→ EXERCISE PROMPT: Nothing but the lines from the one that contains "UploadPriority | int" to the end of the records should be printed, both ends included, exactly as given.

→ INPUT RECORDS:

____

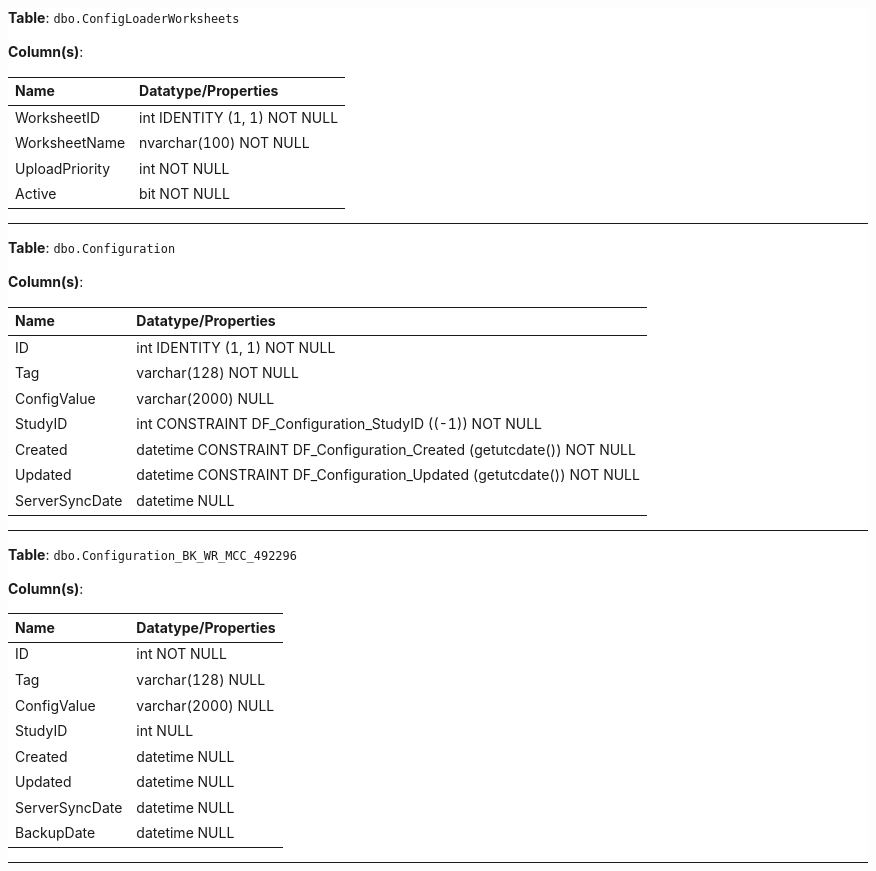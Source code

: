
**Table**: `dbo.ConfigLoaderWorksheets`

**Column(s)**:

| Name           | Datatype/Properties          |
| :------------- | :--------------------------- |
| WorksheetID    | int IDENTITY (1, 1) NOT NULL |
| WorksheetName  | nvarchar(100) NOT NULL       |
| UploadPriority | int NOT NULL                 |
| Active         | bit NOT NULL                 |

---

**Table**: `dbo.Configuration`

**Column(s)**:

| Name           | Datatype/Properties                                                  |
| :------------- | :------------------------------------------------------------------- |
| ID             | int IDENTITY (1, 1) NOT NULL                                         |
| Tag            | varchar(128) NOT NULL                                                |
| ConfigValue    | varchar(2000) NULL                                                   |
| StudyID        | int CONSTRAINT DF_Configuration_StudyID ((-1)) NOT NULL              |
| Created        | datetime CONSTRAINT DF_Configuration_Created (getutcdate()) NOT NULL |
| Updated        | datetime CONSTRAINT DF_Configuration_Updated (getutcdate()) NOT NULL |
| ServerSyncDate | datetime NULL                                                        |

---

**Table**: `dbo.Configuration_BK_WR_MCC_492296`

**Column(s)**:

| Name           | Datatype/Properties |
| :------------- | :------------------ |
| ID             | int NOT NULL        |
| Tag            | varchar(128) NULL   |
| ConfigValue    | varchar(2000) NULL  |
| StudyID        | int NULL            |
| Created        | datetime NULL       |
| Updated        | datetime NULL       |
| ServerSyncDate | datetime NULL       |
| BackupDate     | datetime NULL       |

---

____

→ RESPONSE FOR THIS EXERCISE:
| UploadPriority | int NOT NULL                 |
| Active         | bit NOT NULL                 |

---

**Table**: `dbo.Configuration`

**Column(s)**:

| Name           | Datatype/Properties                                                  |
| :------------- | :------------------------------------------------------------------- |
| ID             | int IDENTITY (1, 1) NOT NULL                                         |
| Tag            | varchar(128) NOT NULL                                                |
| ConfigValue    | varchar(2000) NULL                                                   |
| StudyID        | int CONSTRAINT DF_Configuration_StudyID ((-1)) NOT NULL              |
| Created        | datetime CONSTRAINT DF_Configuration_Created (getutcdate()) NOT NULL |
| Updated        | datetime CONSTRAINT DF_Configuration_Updated (getutcdate()) NOT NULL |
| ServerSyncDate | datetime NULL                                                        |

---

**Table**: `dbo.Configuration_BK_WR_MCC_492296`

**Column(s)**:

| Name           | Datatype/Properties |
| :------------- | :------------------ |
| ID             | int NOT NULL        |
| Tag            | varchar(128) NULL   |
| ConfigValue    | varchar(2000) NULL  |
| StudyID        | int NULL            |
| Created        | datetime NULL       |
| Updated        | datetime NULL       |
| ServerSyncDate | datetime NULL       |
| BackupDate     | datetime NULL       |

---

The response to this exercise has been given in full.